Sunday, November 17, 2002

Defibrillator at Game Saves LI Man's Life

By Tom Rock and Daphne Sashin
STAFF WRITERS
November 17, 2002

A Bay Shore man's life was saved last night after he had a heart attack in the stands of a high school playoff football game at Hofstra University and was revived with a defibrillator, a team physician and an athletic administrator said.

"Thank God we had the defibrillator here today," said Pat Pizzarelli, Nassau football coordinator. "The response of the doctors and the trainer was exceptional and it saved that gentleman's life."

About 8 p.m. as the players from Locust Valley and Seaford were being introduced, John Tierney, 62, was walking toward the bleachers. Suddenly, his knees buckled and he hit his head on the first row of seats, said Kathy Carusi, the mother of a Locust Valley player, who saw it happen.

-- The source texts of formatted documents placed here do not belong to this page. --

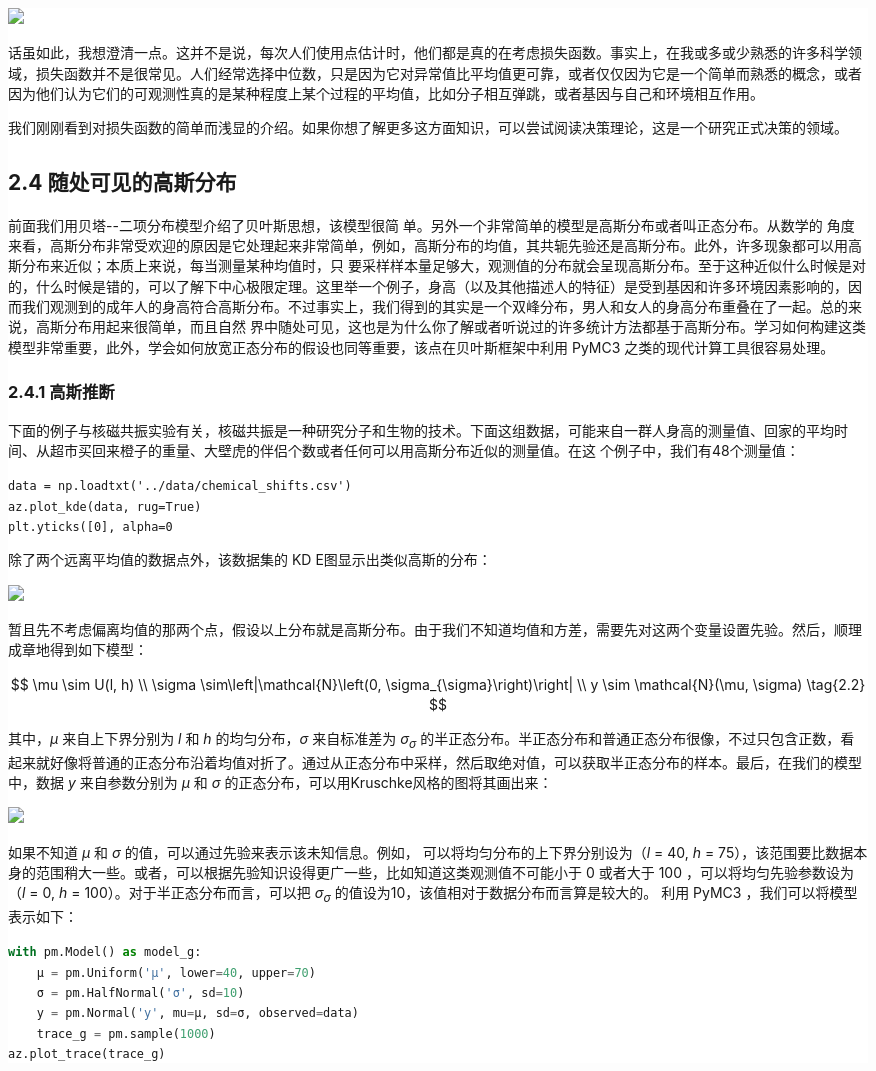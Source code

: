 ![](https://gitee.com/XiShanSnow/imagebed/raw/master/images/articles/spatialPresent_20210504211017_cb.webp)



话虽如此，我想澄清一点。这并不是说，每次人们使用点估计时，他们都是真的在考虑损失函数。事实上，在我或多或少熟悉的许多科学领域，损失函数并不是很常见。人们经常选择中位数，只是因为它对异常值比平均值更可靠，或者仅仅因为它是一个简单而熟悉的概念，或者因为他们认为它们的可观测性真的是某种程度上某个过程的平均值，比如分子相互弹跳，或者基因与自己和环境相互作用。

我们刚刚看到对损失函数的简单而浅显的介绍。如果你想了解更多这方面知识，可以尝试阅读决策理论，这是一个研究正式决策的领域。




## 2.4 随处可见的高斯分布

前面我们用贝塔--二项分布模型介绍了贝叶斯思想，该模型很简 单。另外一个非常简单的模型是高斯分布或者叫正态分布。从数学的 角度来看，高斯分布非常受欢迎的原因是它处理起来非常简单，例如，高斯分布的均值，其共轭先验还是高斯分布。此外，许多现象都可以用高斯分布来近似；本质上来说，每当测量某种均值时，只 要采样样本量足够大，观测值的分布就会呈现高斯分布。至于这种近似什么时候是对的，什么时候是错的，可以了解下中心极限定理。这里举一个例子，身高（以及其他描述人的特征）是受到基因和许多环境因素影响的，因而我们观测到的成年人的身高符合高斯分布。不过事实上，我们得到的其实是一个双峰分布，男人和女人的身高分布重叠在了一起。总的来说，高斯分布用起来很简单，而且自然 界中随处可见，这也是为什么你了解或者听说过的许多统计方法都基于高斯分布。学习如何构建这类模型非常重要，此外，学会如何放宽正态分布的假设也同等重要，该点在贝叶斯框架中利用 PyMC3 之类的现代计算工具很容易处理。

### 2.4.1 高斯推断

下面的例子与核磁共振实验有关，核磁共振是一种研究分子和生物的技术。下面这组数据，可能来自一群人身高的测量值、回家的平均时间、从超市买回来橙子的重量、大壁虎的伴侣个数或者任何可以用高斯分布近似的测量值。在这 个例子中，我们有48个测量值：

```
data = np.loadtxt('../data/chemical_shifts.csv')
az.plot_kde(data, rug=True)
plt.yticks([0], alpha=0
```

除了两个远离平均值的数据点外，该数据集的 KD E图显示出类似高斯的分布：

![](https://gitee.com/XiShanSnow/imagebed/raw/master/images/articles/spatialPresent_20210504212534_30.webp)

暂且先不考虑偏离均值的那两个点，假设以上分布就是高斯分布。由于我们不知道均值和方差，需要先对这两个变量设置先验。然后，顺理成章地得到如下模型：

$$
\mu \sim U(l, h) \\
\sigma \sim\left|\mathcal{N}\left(0, \sigma_{\sigma}\right)\right| \\
y \sim \mathcal{N}(\mu, \sigma) \tag{2.2}
$$

其中，$\mu$ 来自上下界分别为 *l* 和 *h* 的均匀分布，$\sigma$ 来自标准差为 $\sigma_\sigma$ 的半正态分布。半正态分布和普通正态分布很像，不过只包含正数，看起来就好像将普通的正态分布沿着均值对折了。通过从正态分布中采样，然后取绝对值，可以获取半正态分布的样本。最后，在我们的模型中，数据 $y$ 来自参数分别为 $\mu$ 和 $\sigma$ 的正态分布，可以用Kruschke风格的图将其画出来：

![](https://gitee.com/XiShanSnow/imagebed/raw/master/images/articles/spatialPresent_20210504213129_7f.webp)

如果不知道 $\mu$ 和 $\sigma$ 的值，可以通过先验来表示该未知信息。例如， 可以将均匀分布的上下界分别设为（*l* = 40, *h* = 75），该范围要比数据本身的范围稍大一些。或者，可以根据先验知识设得更广一些，比如知道这类观测值不可能小于 0 或者大于 100 ，可以将均匀先验参数设为（*l* = 0, *h* = 100）。对于半正态分布而言，可以把 $\sigma_\sigma$ 的值设为10，该值相对于数据分布而言算是较大的。 利用 PyMC3 ，我们可以将模型表示如下：

```python
with pm.Model() as model_g:
    μ = pm.Uniform('μ', lower=40, upper=70)
    σ = pm.HalfNormal('σ', sd=10)
    y = pm.Normal('y', mu=μ, sd=σ, observed=data)
    trace_g = pm.sample(1000)
az.plot_trace(trace_g)
```
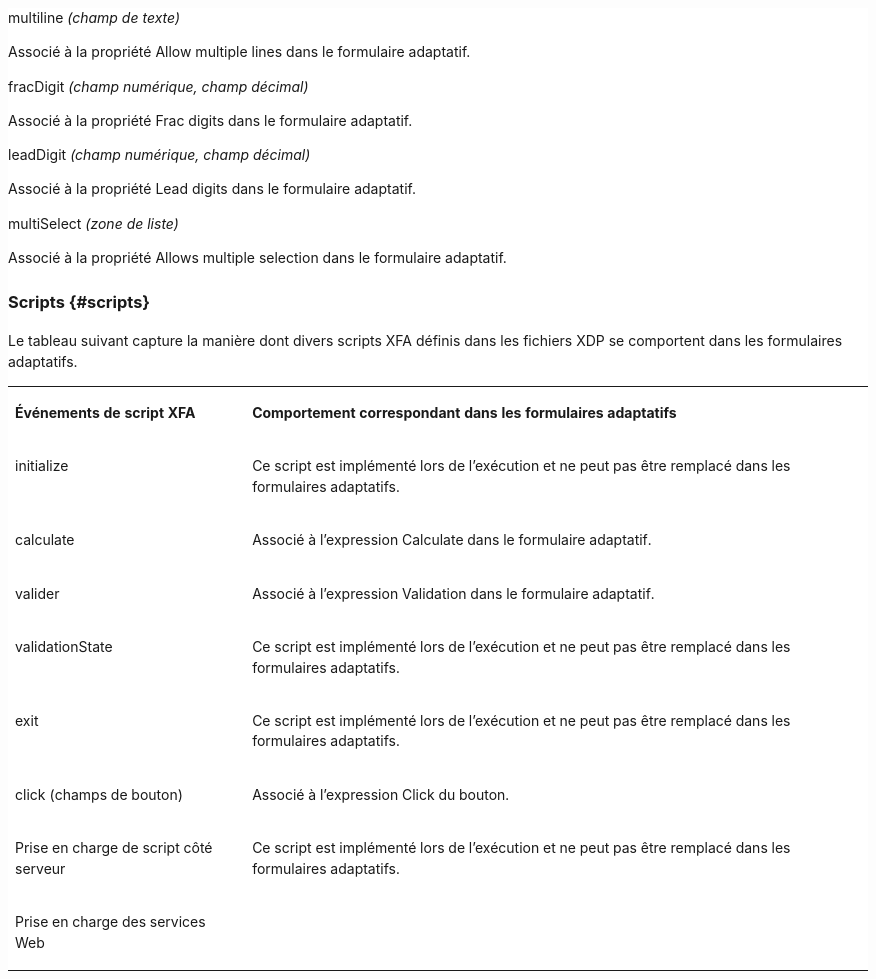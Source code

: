    <td><p>multiline<em> (champ de texte)</em></p> </td>
   <td><p>Associé à la propriété Allow multiple lines dans le formulaire adaptatif.</p> </td>
  </tr>
  <tr>
   <td><p>fracDigit<em> (champ numérique, champ décimal)</em></p> </td>
   <td><p>Associé à la propriété Frac digits dans le formulaire adaptatif.</p> </td>
  </tr>
  <tr>
   <td><p>leadDigit<em> (champ numérique, champ décimal)</em></p> </td>
   <td><p>Associé à la propriété Lead digits dans le formulaire adaptatif.</p> </td>
  </tr>
  <tr>
   <td><p>multiSelect<em> (zone de liste)</em></p> </td>
   <td><p>Associé à la propriété Allows multiple selection dans le formulaire adaptatif.</p> </td>
  </tr>
 </tbody>
</table>

### Scripts {#scripts}

Le tableau suivant capture la manière dont divers scripts XFA définis dans les fichiers XDP se comportent dans les formulaires adaptatifs.

<table>
 <tbody>
  <tr>
   <td><p><strong>Événements de script XFA</strong></p> </td>
   <td><p><strong>Comportement correspondant dans les formulaires adaptatifs</strong></p> </td>
  </tr>
  <tr>
   <td><p>initialize </p> </td>
   <td><p>Ce script est implémenté lors de l’exécution et ne peut pas être remplacé dans les formulaires adaptatifs.</p> </td>
  </tr>
  <tr>
   <td><p>calculate</p> </td>
   <td><p>Associé à l’expression Calculate dans le formulaire adaptatif.</p> </td>
  </tr>
  <tr>
   <td><p>valider </p> </td>
   <td><p>Associé à l’expression Validation dans le formulaire adaptatif.</p> </td>
  </tr>
  <tr>
   <td><p>validationState </p> </td>
   <td><p>Ce script est implémenté lors de l’exécution et ne peut pas être remplacé dans les formulaires adaptatifs.<br /> </p> </td>
  </tr>
  <tr>
   <td><p>exit </p> </td>
   <td><p>Ce script est implémenté lors de l’exécution et ne peut pas être remplacé dans les formulaires adaptatifs.</p> </td>
  </tr>
  <tr>
   <td><p>click (champs de bouton)</p> </td>
   <td><p>Associé à l’expression Click du bouton.</p> </td>
  </tr>
  <tr>
   <td><p>Prise en charge de script côté serveur</p> </td>
   <td><p>Ce script est implémenté lors de l’exécution et ne peut pas être remplacé dans les formulaires adaptatifs.</p> </td>
  </tr>
  <tr>
   <td><p>Prise en charge des services Web</p> </td>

Emergency personnel and Hofstra security rushed to him. Artie Sanderstrom, a volunteer firefighter with the Locust Valley Fire Department who was a security supervisor for the game, administered CPR along with Dr. Howard Cohn, Locust Valley team physician.

Whittney Smith, the Locust Valley athletic trainer, then called for the school's automatic defibrillator, which was on the sidelines.

As "The Star-Spangled Banner" played, Tierney was moved underneath the stands out of the rain and hooked up to the machine. Smith had never used a defibrillator before, he said, "other than on a mannequin."

After the first shock from the portable device, the man's heart regained its rhythm briefly, then lost it, Smith said. After the second shock, his heartbeat was restored. Tierney was taken to Nassau University Medical Center in East Meadow, where he was admitted to the critical care unit. He was in stable condition last night, spokeswoman Shelley Lotenberg said. Tierney is an uncle of Locust Valley senior receiver Ryan Simensky.

Under a state law that went into effect Sept. 1, a defibrillator is required to be in every school and at every athletic event and school-sponsored event by Dec. 1. A defibrillator is required at all playoff games, Pizzarelli said. Yesterday's game was a Nassau Conference IV semifinal game.

The Locust Valley school district has about 12 machines. For the past three years, it has had one at the sideline of every sporting event, a school official said.

"If that man lives, it is because of [Smith]," Cohn said. "Without the defibrillator, he never comes back."